Data entries
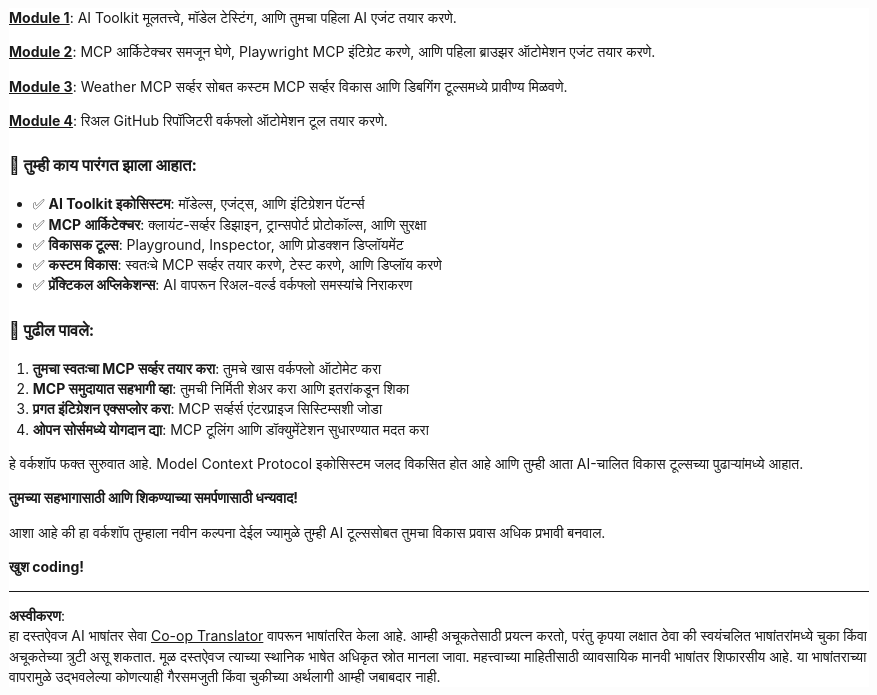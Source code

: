 **[Module 1](../lab1/README.md)**: AI Toolkit मूलतत्त्वे, मॉडेल टेस्टिंग, आणि तुमचा पहिला AI एजंट तयार करणे.

**[Module 2](../lab2/README.md)**: MCP आर्किटेक्चर समजून घेणे, Playwright MCP इंटिग्रेट करणे, आणि पहिला ब्राउझर ऑटोमेशन एजंट तयार करणे.

**[Module 3](../lab3/README.md)**: Weather MCP सर्व्हर सोबत कस्टम MCP सर्व्हर विकास आणि डिबगिंग टूल्समध्ये प्रावीण्य मिळवणे.

**[Module 4](../lab4/README.md)**: रिअल GitHub रिपॉजिटरी वर्कफ्लो ऑटोमेशन टूल तयार करणे.

### 🌟 तुम्ही काय पारंगत झाला आहात:

- ✅ **AI Toolkit इकोसिस्टम**: मॉडेल्स, एजंट्स, आणि इंटिग्रेशन पॅटर्न्स
- ✅ **MCP आर्किटेक्चर**: क्लायंट-सर्व्हर डिझाइन, ट्रान्सपोर्ट प्रोटोकॉल्स, आणि सुरक्षा
- ✅ **विकासक टूल्स**: Playground, Inspector, आणि प्रोडक्शन डिप्लॉयमेंट
- ✅ **कस्टम विकास**: स्वतःचे MCP सर्व्हर तयार करणे, टेस्ट करणे, आणि डिप्लॉय करणे
- ✅ **प्रॅक्टिकल अप्लिकेशन्स**: AI वापरून रिअल-वर्ल्ड वर्कफ्लो समस्यांचे निराकरण

### 🔮 पुढील पावले:

1. **तुमचा स्वतःचा MCP सर्व्हर तयार करा**: तुमचे खास वर्कफ्लो ऑटोमेट करा
2. **MCP समुदायात सहभागी व्हा**: तुमची निर्मिती शेअर करा आणि इतरांकडून शिका
3. **प्रगत इंटिग्रेशन एक्सप्लोर करा**: MCP सर्व्हर्स एंटरप्राइज सिस्टिम्सशी जोडा
4. **ओपन सोर्समध्ये योगदान द्या**: MCP टूलिंग आणि डॉक्युमेंटेशन सुधारण्यात मदत करा

हे वर्कशॉप फक्त सुरुवात आहे. Model Context Protocol इकोसिस्टम जलद विकसित होत आहे आणि तुम्ही आता AI-चालित विकास टूल्सच्या पुढाऱ्यांमध्ये आहात.

**तुमच्या सहभागासाठी आणि शिकण्याच्या समर्पणासाठी धन्यवाद!**

आशा आहे की हा वर्कशॉप तुम्हाला नवीन कल्पना देईल ज्यामुळे तुम्ही AI टूल्ससोबत तुमचा विकास प्रवास अधिक प्रभावी बनवाल.

**खुश coding!**

---

**अस्वीकरण**:  
हा दस्तऐवज AI भाषांतर सेवा [Co-op Translator](https://github.com/Azure/co-op-translator) वापरून भाषांतरित केला आहे. आम्ही अचूकतेसाठी प्रयत्न करतो, परंतु कृपया लक्षात ठेवा की स्वयंचलित भाषांतरांमध्ये चुका किंवा अचूकतेच्या त्रुटी असू शकतात. मूळ दस्तऐवज त्याच्या स्थानिक भाषेत अधिकृत स्रोत मानला जावा. महत्त्वाच्या माहितीसाठी व्यावसायिक मानवी भाषांतर शिफारसीय आहे. या भाषांतराच्या वापरामुळे उद्भवलेल्या कोणत्याही गैरसमजुती किंवा चुकीच्या अर्थलागी आम्ही जबाबदार नाही.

Problem
Only the lines from the one with "- ✅ **प्रॅक्टिकल" through the end of the records above are to be copied, exactly as written.

Solution for this problem
- ✅ **प्रॅक्टिकल अप्लिकेशन्स**: AI वापरून रिअल-वर्ल्ड वर्कफ्लो समस्यांचे निराकरण

### 🔮 पुढील पावले:

1. **तुमचा स्वतःचा MCP सर्व्हर तयार करा**: तुमचे खास वर्कफ्लो ऑटोमेट करा
2. **MCP समुदायात सहभागी व्हा**: तुमची निर्मिती शेअर करा आणि इतरांकडून शिका
3. **प्रगत इंटिग्रेशन एक्सप्लोर करा**: MCP सर्व्हर्स एंटरप्राइज सिस्टिम्सशी जोडा
4. **ओपन सोर्समध्ये योगदान द्या**: MCP टूलिंग आणि डॉक्युमेंटेशन सुधारण्यात मदत करा

हे वर्कशॉप फक्त सुरुवात आहे. Model Context Protocol इकोसिस्टम जलद विकसित होत आहे आणि तुम्ही आता AI-चालित विकास टूल्सच्या पुढाऱ्यांमध्ये आहात.

**तुमच्या सहभागासाठी आणि शिकण्याच्या समर्पणासाठी धन्यवाद!**

आशा आहे की हा वर्कशॉप तुम्हाला नवीन कल्पना देईल ज्यामुळे तुम्ही AI टूल्ससोबत तुमचा विकास प्रवास अधिक प्रभावी बनवाल.

**खुश coding!**

---

**अस्वीकरण**:  
हा दस्तऐवज AI भाषांतर सेवा [Co-op Translator](https://github.com/Azure/co-op-translator) वापरून भाषांतरित केला आहे. आम्ही अचूकतेसाठी प्रयत्न करतो, परंतु कृपया लक्षात ठेवा की स्वयंचलित भाषांतरांमध्ये चुका किंवा अचूकतेच्या त्रुटी असू शकतात. मूळ दस्तऐवज त्याच्या स्थानिक भाषेत अधिकृत स्रोत मानला जावा. महत्त्वाच्या माहितीसाठी व्यावसायिक मानवी भाषांतर शिफारसीय आहे. या भाषांतराच्या वापरामुळे उद्भवलेल्या कोणत्याही गैरसमजुती किंवा चुकीच्या अर्थलागी आम्ही जबाबदार नाही.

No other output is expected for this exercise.